How Claude Code Actually Remembers Things

Posted Apr 26, 2026

By Ahammad Nafiz 16 min read

I spent a few days reading the leaked Claude Code source, the community write-ups, and the architecture doc I built from both. The system is more layered than any blog post I read about it, and the patterns that show up are worth stealing for any agent harness. Here is the full picture, top to bottom.

Start with the framing

Claude Code does not have a “memory feature.” Memory is the harness.

Strip out memory and you do not get a stateless Claude. You get a Claude that cannot operate. Context assembly, prompt caching, compaction, persistence, sub-agent dispatch, telemetry — every layer of the agent loop participates in remembering. Most “memory bugs” people report are not bugs in a memory module. They are confusion between three separate layers:

Context: everything the model sees on a single API call. Lifetime: one request.
Working set: the cached snapshot loaded once per session and frozen. Lifetime: one session.
Durable memory: files on disk, transcripts, compact boundaries that survive process restart. Lifetime: cross-session.

A fact can sit in durable memory but be missing from the working set. Or it can be in the working set, then disappear from context after compaction. Hold on to those three names. They show up in every section below.

Two memory paths, running in parallel

Claude Code has two memory systems, and they do not talk to each other.

The first is what most people see. On session start, Claude walks the filesystem from your current directory upward, all the way to your home folder. It reads every CLAUDE.md and AGENTS.md it finds. Files are deduplicated, expanded for @-imports (one file referencing another), and joined into a userContext block that is memoized for the session. This is what makes Claude “feel like” it knows your repo. You commit a CLAUDE.md and every contributor’s Claude reads it. The team gets the same context for free. This path is enabled by default. It is only disabled by CLAUDE_CODE_DISABLE_CLAUDE_MDS or --bare.

The second path is for Cowork, SDK callers, and --agent mode. When the env var CLAUDE_COWORK_MEMORY_PATH_OVERRIDE is set, Claude is given a “memory mechanics” prompt that tells it: you have a memory directory at this path, the index is MEMORY.md, here are the four types of memory you can write, here is when to read and when to forget, files older than one day carry a freshness warning. Claude then uses the normal Write, Edit, and Read tools to manage the directory itself. There is no special memory tool. Memory is just files Claude learned to use.

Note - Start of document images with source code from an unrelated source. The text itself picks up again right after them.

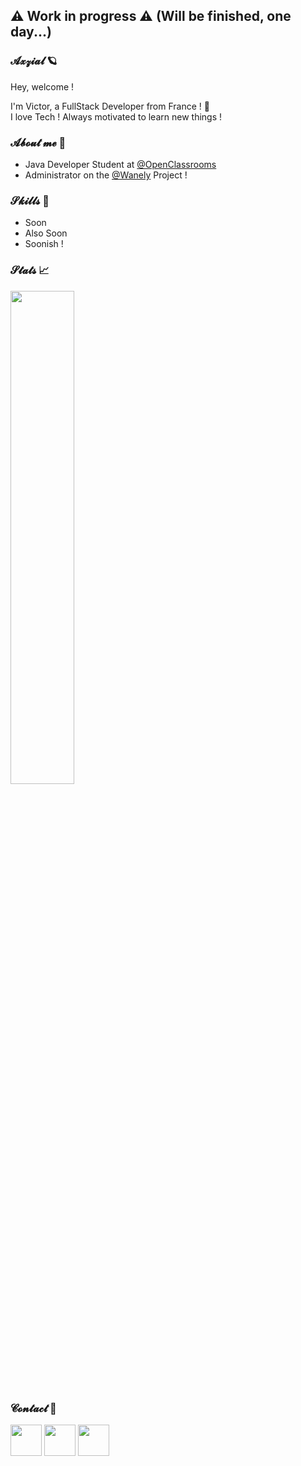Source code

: ## ⚠️ Work in progress ⚠️ (Will be finished, one day...)

### 𝓐𝔁𝔃𝓲𝓪𝓵 🪐

Hey, welcome !
<br />

I'm Victor, a FullStack Developer from France ! 🥖
<br />
I love Tech ! Always motivated to learn new things ! 
<br />

### 𝓐𝓫𝓸𝓾𝓽 𝓶𝓮 🎈

- Java Developer Student at [@OpenClassrooms](https://openclassrooms.com/) [<img width="10px" src="https://upload.wikimedia.org/wikipedia/fr/0/0d/Logo_OpenClassrooms.png">]()
- Administrator on the [@Wanely](https://wanely.com/) Project ! [<img width="10px" src="https://cdn.discordapp.com/attachments/630295737602932736/783194484304510976/Wanely_Simple.png">]()

### 𝓢𝓴𝓲𝓵𝓵𝓼 🔧

- Soon
- Also Soon
- Soonish !

### 𝓢𝓽𝓪𝓽𝓼 📈

<img align="center" width="45%" src="https://github-readme-stats.vercel.app/api?username=Axzial&include_all_commits=true&count_private=true&show_icons=true&bg_color=45,1E6BFF,C523FF&title_color=FFFFFF&text_color=FFFFFF&icon_color=FFFFFF" />

### 𝓒𝓸𝓷𝓽𝓪𝓬𝓽 📇

[<img width="50px" src="https://img.icons8.com/nolan/344/twitter.png">](https://twitter.com/Axzial_)
[<img width="50px" src="https://img.icons8.com/nolan/344/discord-logo.png">](https://dsc.bio/Axzial)
[<img width="50px" src="https://img.icons8.com/nolan/344/apple-mail.png">](mailto:victorbrown37@protonmail.com)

Both paths can coexist. CLAUDE.md is what you tell Claude. memdir is what Claude learns about you. The --bare flag actually lists both as separable in its kill-set, which confirms the two-path model in the user-facing surface.

What is actually on disk

Everything lives in plain text or JSONL. No vector store, no embeddings, no database. This is intentional. It makes memory inspectable, version-controllable, and recoverable.

~/.claude/projects/<your-repo>/
├── memory/
│   ├── MEMORY.md           (index of all memory files)
│   ├── user_role.md        (one fact per file)
│   ├── feedback_*.md
│   ├── project_*.md
│   └── reference_*.md
└── sessions/
    └── <session-uuid>.jsonl   (full transcript, append-only)

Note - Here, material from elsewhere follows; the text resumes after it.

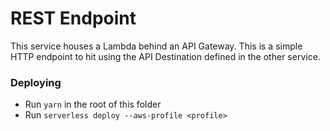 # REST Endpoint

This service houses a Lambda behind an API Gateway. This is a simple HTTP endpoint to hit using the API Destination defined in the other service.

### Deploying

- Run `yarn` in the root of this folder
- Run `serverless deploy --aws-profile <profile>`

Three invariants govern the design.

One fact, one file. Atomic units are easier to update, delete, version, and reason about than blobs.

The index is bounded. MEMORY.md is hard-capped at 200 lines or 25KB, whichever hits first. If you blow past either limit, the bottom silently falls off. Claude does not see truncated entries and does not know to warn you. This is the most-discussed weakness of the design. mem0 sells a vector-store replacement specifically for this reason.

Transcripts are append-only. Every assistant message, user message, and compact-boundary system message is recorded. Pruning is reapplied on load, never stored.

Four memory types, and a longer “do not save” list

Claude can write only four kinds of memory:

User memories. Role, expertise, preferences, communication style. Slow decay.
Feedback memories. Corrections, validated approaches, things to avoid. Slow decay.
Project memories. Deadlines, decisions, in-flight work, motivation. Fast decay.
Reference memories. Pointers to external systems like Linear, Slack, or dashboards.

The exclusion list matters more than the inclusion list. Claude is told never to save anything you can git log or git blame your way to, no in-progress task state, no debugging recipes, no conversation-bound details. Most “memory rot” is a violation of the exclusion list, not a 200-line problem.

Each memory file carries a freshness warning when its age exceeds one day. The warning is appended to the content before Claude sees it: “This memory is X days old. Memories are point-in-time observations, not live state.” This gives the model an explicit “trust this less” signal. There is one nasty failure mode here. Freshness warnings only fire for memories that load. If a memory falls off the truncated index, it generates no warning. It just disappears.

The read path: how memory enters the prompt

Every API call assembles its context from layers in a fixed order:

[ 0 ]  System: agent identity, capabilities, tool definitions
[ 1 ]  System: tool-aware behavior guidance
[ 2 ]  System: Honcho / cross-platform identity (optional)
[ 3 ]  System: developer's custom system prompt
[ 4 ]  System: memory-mechanics prompt (memdir path only)
[ 5 ]  System: frozen memory snapshot (USER + MEMORY block, capped)
[ 6 ]  System: skills index (compact, ~2 tokens per skill)
[ 7 ]  System: project context files (CLAUDE.md, AGENTS.md, .cursorrules)
[ 8 ]  System: date, time, platform hints
[ 9 ]  User context: git status, current date
[10 ]  Conversation history (post compact-boundary)
[11 ]  Current user message

Layers 0 through 10 are stable across a turn. Layer 11 changes every turn. That ordering is the whole reason for the next pattern.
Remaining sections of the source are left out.